# [Source records]
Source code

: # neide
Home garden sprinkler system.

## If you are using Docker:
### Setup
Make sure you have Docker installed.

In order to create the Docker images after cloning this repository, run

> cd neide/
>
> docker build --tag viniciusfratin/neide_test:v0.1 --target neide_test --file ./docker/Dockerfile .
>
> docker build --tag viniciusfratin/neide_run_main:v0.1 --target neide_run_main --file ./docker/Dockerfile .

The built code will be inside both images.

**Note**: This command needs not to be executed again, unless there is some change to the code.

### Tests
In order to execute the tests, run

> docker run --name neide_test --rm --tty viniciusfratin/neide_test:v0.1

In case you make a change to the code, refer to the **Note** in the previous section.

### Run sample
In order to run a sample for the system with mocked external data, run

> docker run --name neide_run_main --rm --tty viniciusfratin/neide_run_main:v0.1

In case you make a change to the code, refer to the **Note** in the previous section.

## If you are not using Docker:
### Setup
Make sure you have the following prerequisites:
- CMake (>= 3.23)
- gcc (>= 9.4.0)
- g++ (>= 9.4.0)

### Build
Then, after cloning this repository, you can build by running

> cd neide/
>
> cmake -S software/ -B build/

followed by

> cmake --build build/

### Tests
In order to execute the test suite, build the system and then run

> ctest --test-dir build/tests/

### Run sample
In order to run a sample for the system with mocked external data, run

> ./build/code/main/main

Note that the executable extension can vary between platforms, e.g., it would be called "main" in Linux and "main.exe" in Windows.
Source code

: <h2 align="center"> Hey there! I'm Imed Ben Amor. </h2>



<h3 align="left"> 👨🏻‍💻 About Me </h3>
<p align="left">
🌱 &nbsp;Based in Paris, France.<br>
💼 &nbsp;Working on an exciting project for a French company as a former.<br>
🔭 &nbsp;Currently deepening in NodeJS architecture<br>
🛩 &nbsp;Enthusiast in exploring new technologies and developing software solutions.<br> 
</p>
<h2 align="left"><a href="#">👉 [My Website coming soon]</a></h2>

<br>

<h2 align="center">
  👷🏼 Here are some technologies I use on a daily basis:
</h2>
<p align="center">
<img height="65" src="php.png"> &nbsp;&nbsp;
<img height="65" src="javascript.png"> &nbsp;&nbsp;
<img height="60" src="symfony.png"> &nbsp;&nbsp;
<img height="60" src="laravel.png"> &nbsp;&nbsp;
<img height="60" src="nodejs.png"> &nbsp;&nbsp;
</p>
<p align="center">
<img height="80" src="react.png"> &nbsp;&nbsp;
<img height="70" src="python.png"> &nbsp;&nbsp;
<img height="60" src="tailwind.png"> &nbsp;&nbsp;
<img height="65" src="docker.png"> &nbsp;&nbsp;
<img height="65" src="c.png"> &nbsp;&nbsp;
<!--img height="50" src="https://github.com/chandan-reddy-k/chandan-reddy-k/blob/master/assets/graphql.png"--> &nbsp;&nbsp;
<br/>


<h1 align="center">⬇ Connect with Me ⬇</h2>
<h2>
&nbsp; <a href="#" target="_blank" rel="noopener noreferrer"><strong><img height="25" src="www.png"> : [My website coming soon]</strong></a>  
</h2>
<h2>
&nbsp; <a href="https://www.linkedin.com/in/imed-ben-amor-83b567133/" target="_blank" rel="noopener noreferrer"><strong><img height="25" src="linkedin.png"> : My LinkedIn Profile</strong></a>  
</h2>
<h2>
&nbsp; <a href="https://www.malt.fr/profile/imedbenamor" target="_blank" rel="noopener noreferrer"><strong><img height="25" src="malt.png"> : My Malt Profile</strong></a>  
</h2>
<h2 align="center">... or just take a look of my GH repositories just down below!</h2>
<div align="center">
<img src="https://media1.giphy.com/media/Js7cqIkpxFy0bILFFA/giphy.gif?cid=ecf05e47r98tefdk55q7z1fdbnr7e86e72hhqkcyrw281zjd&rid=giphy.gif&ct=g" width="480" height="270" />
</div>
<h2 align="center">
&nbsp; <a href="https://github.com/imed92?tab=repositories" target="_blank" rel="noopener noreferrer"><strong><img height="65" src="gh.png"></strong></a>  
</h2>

# [REQUIREMENT]
Would you transcribe all of the data, keeping each line exact?

# [PROBLEM SOLUTION]
Source code

: # neide
Home garden sprinkler system.

## If you are using Docker:
### Setup
Make sure you have Docker installed.

In order to create the Docker images after cloning this repository, run

> cd neide/
>
> docker build --tag viniciusfratin/neide_test:v0.1 --target neide_test --file ./docker/Dockerfile .
>
> docker build --tag viniciusfratin/neide_run_main:v0.1 --target neide_run_main --file ./docker/Dockerfile .

The built code will be inside both images.

**Note**: This command needs not to be executed again, unless there is some change to the code.

### Tests
In order to execute the tests, run

> docker run --name neide_test --rm --tty viniciusfratin/neide_test:v0.1

In case you make a change to the code, refer to the **Note** in the previous section.

### Run sample
In order to run a sample for the system with mocked external data, run

> docker run --name neide_run_main --rm --tty viniciusfratin/neide_run_main:v0.1

In case you make a change to the code, refer to the **Note** in the previous section.

## If you are not using Docker:
### Setup
Make sure you have the following prerequisites:
- CMake (>= 3.23)
- gcc (>= 9.4.0)
- g++ (>= 9.4.0)

### Build
Then, after cloning this repository, you can build by running

> cd neide/
>
> cmake -S software/ -B build/

followed by

> cmake --build build/

### Tests
In order to execute the test suite, build the system and then run

> ctest --test-dir build/tests/

### Run sample
In order to run a sample for the system with mocked external data, run

> ./build/code/main/main

Note that the executable extension can vary between platforms, e.g., it would be called "main" in Linux and "main.exe" in Windows.
Source code

: <h2 align="center"> Hey there! I'm Imed Ben Amor. </h2>



<h3 align="left"> 👨🏻‍💻 About Me </h3>
<p align="left">
🌱 &nbsp;Based in Paris, France.<br>
💼 &nbsp;Working on an exciting project for a French company as a former.<br>
🔭 &nbsp;Currently deepening in NodeJS architecture<br>
🛩 &nbsp;Enthusiast in exploring new technologies and developing software solutions.<br> 
</p>
<h2 align="left"><a href="#">👉 [My Website coming soon]</a></h2>

<br>

<h2 align="center">
  👷🏼 Here are some technologies I use on a daily basis:
</h2>
<p align="center">
<img height="65" src="php.png"> &nbsp;&nbsp;
<img height="65" src="javascript.png"> &nbsp;&nbsp;
<img height="60" src="symfony.png"> &nbsp;&nbsp;
<img height="60" src="laravel.png"> &nbsp;&nbsp;
<img height="60" src="nodejs.png"> &nbsp;&nbsp;
</p>
<p align="center">
<img height="80" src="react.png"> &nbsp;&nbsp;
<img height="70" src="python.png"> &nbsp;&nbsp;
<img height="60" src="tailwind.png"> &nbsp;&nbsp;
<img height="65" src="docker.png"> &nbsp;&nbsp;
<img height="65" src="c.png"> &nbsp;&nbsp;
<!--img height="50" src="https://github.com/chandan-reddy-k/chandan-reddy-k/blob/master/assets/graphql.png"--> &nbsp;&nbsp;
<br/>


<h1 align="center">⬇ Connect with Me ⬇</h2>
<h2>
&nbsp; <a href="#" target="_blank" rel="noopener noreferrer"><strong><img height="25" src="www.png"> : [My website coming soon]</strong></a>  
</h2>
<h2>
&nbsp; <a href="https://www.linkedin.com/in/imed-ben-amor-83b567133/" target="_blank" rel="noopener noreferrer"><strong><img height="25" src="linkedin.png"> : My LinkedIn Profile</strong></a>  
</h2>
<h2>
&nbsp; <a href="https://www.malt.fr/profile/imedbenamor" target="_blank" rel="noopener noreferrer"><strong><img height="25" src="malt.png"> : My Malt Profile</strong></a>  
</h2>
<h2 align="center">... or just take a look of my GH repositories just down below!</h2>
<div align="center">
<img src="https://media1.giphy.com/media/Js7cqIkpxFy0bILFFA/giphy.gif?cid=ecf05e47r98tefdk55q7z1fdbnr7e86e72hhqkcyrw281zjd&rid=giphy.gif&ct=g" width="480" height="270" />
</div>
<h2 align="center">
&nbsp; <a href="https://github.com/imed92?tab=repositories" target="_blank" rel="noopener noreferrer"><strong><img height="65" src="gh.png"></strong></a>  
</h2>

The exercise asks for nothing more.